Collected data
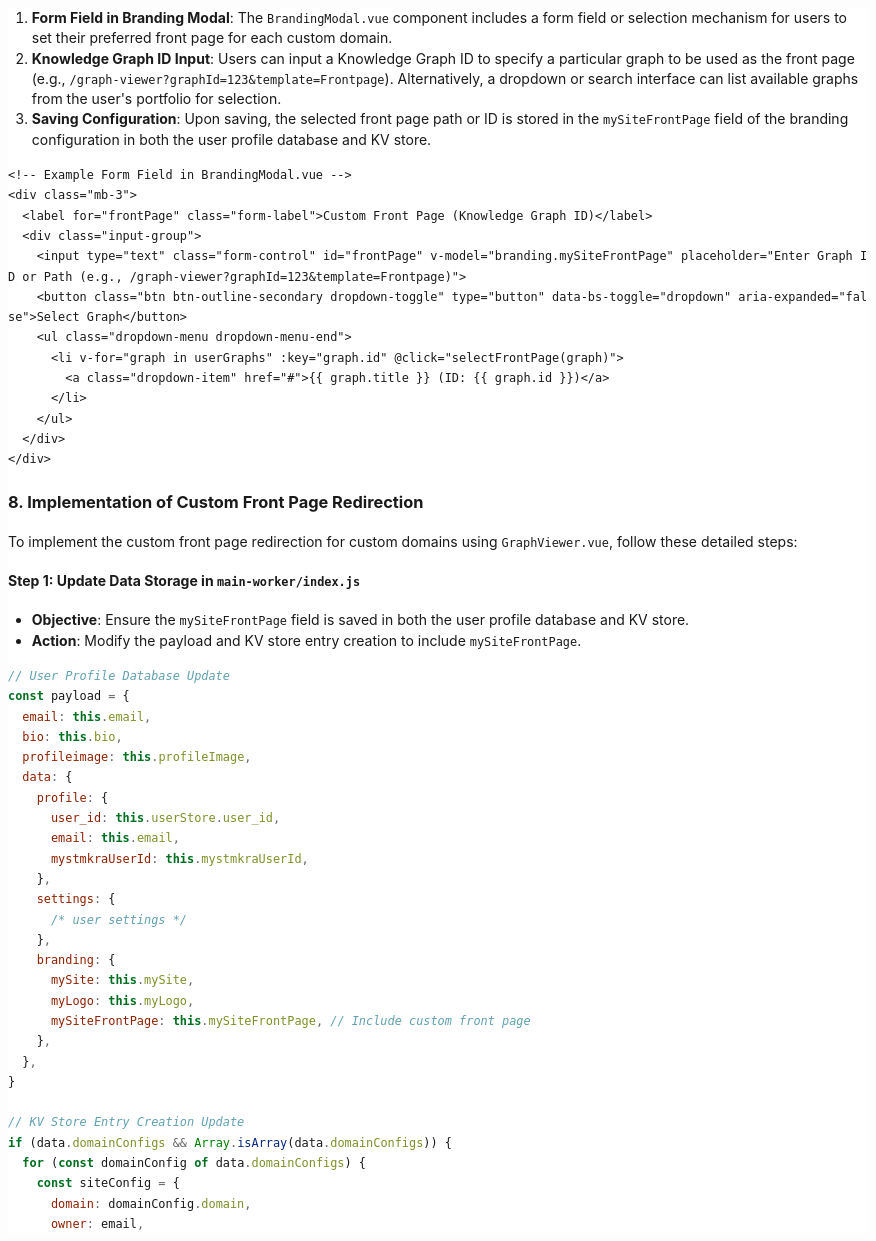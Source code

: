 1. **Form Field in Branding Modal**: The `BrandingModal.vue` component includes a form field or selection mechanism for users to set their preferred front page for each custom domain.
2. **Knowledge Graph ID Input**: Users can input a Knowledge Graph ID to specify a particular graph to be used as the front page (e.g., `/graph-viewer?graphId=123&template=Frontpage`). Alternatively, a dropdown or search interface can list available graphs from the user's portfolio for selection.
3. **Saving Configuration**: Upon saving, the selected front page path or ID is stored in the `mySiteFrontPage` field of the branding configuration in both the user profile database and KV store.

```vue
<!-- Example Form Field in BrandingModal.vue -->
<div class="mb-3">
  <label for="frontPage" class="form-label">Custom Front Page (Knowledge Graph ID)</label>
  <div class="input-group">
    <input type="text" class="form-control" id="frontPage" v-model="branding.mySiteFrontPage" placeholder="Enter Graph ID or Path (e.g., /graph-viewer?graphId=123&template=Frontpage)">
    <button class="btn btn-outline-secondary dropdown-toggle" type="button" data-bs-toggle="dropdown" aria-expanded="false">Select Graph</button>
    <ul class="dropdown-menu dropdown-menu-end">
      <li v-for="graph in userGraphs" :key="graph.id" @click="selectFrontPage(graph)">
        <a class="dropdown-item" href="#">{{ graph.title }} (ID: {{ graph.id }})</a>
      </li>
    </ul>
  </div>
</div>
```

### 8. Implementation of Custom Front Page Redirection

To implement the custom front page redirection for custom domains using `GraphViewer.vue`, follow these detailed steps:

#### Step 1: Update Data Storage in `main-worker/index.js`

- **Objective**: Ensure the `mySiteFrontPage` field is saved in both the user profile database and KV store.
- **Action**: Modify the payload and KV store entry creation to include `mySiteFrontPage`.

```javascript
// User Profile Database Update
const payload = {
  email: this.email,
  bio: this.bio,
  profileimage: this.profileImage,
  data: {
    profile: {
      user_id: this.userStore.user_id,
      email: this.email,
      mystmkraUserId: this.mystmkraUserId,
    },
    settings: {
      /* user settings */
    },
    branding: {
      mySite: this.mySite,
      myLogo: this.myLogo,
      mySiteFrontPage: this.mySiteFrontPage, // Include custom front page
    },
  },
}

// KV Store Entry Creation Update
if (data.domainConfigs && Array.isArray(data.domainConfigs)) {
  for (const domainConfig of data.domainConfigs) {
    const siteConfig = {
      domain: domainConfig.domain,
      owner: email,
```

- [Activity]: Across all the entries above, how many lines hold the word "selection"? Answer with the number only.

- [Your solution]: 2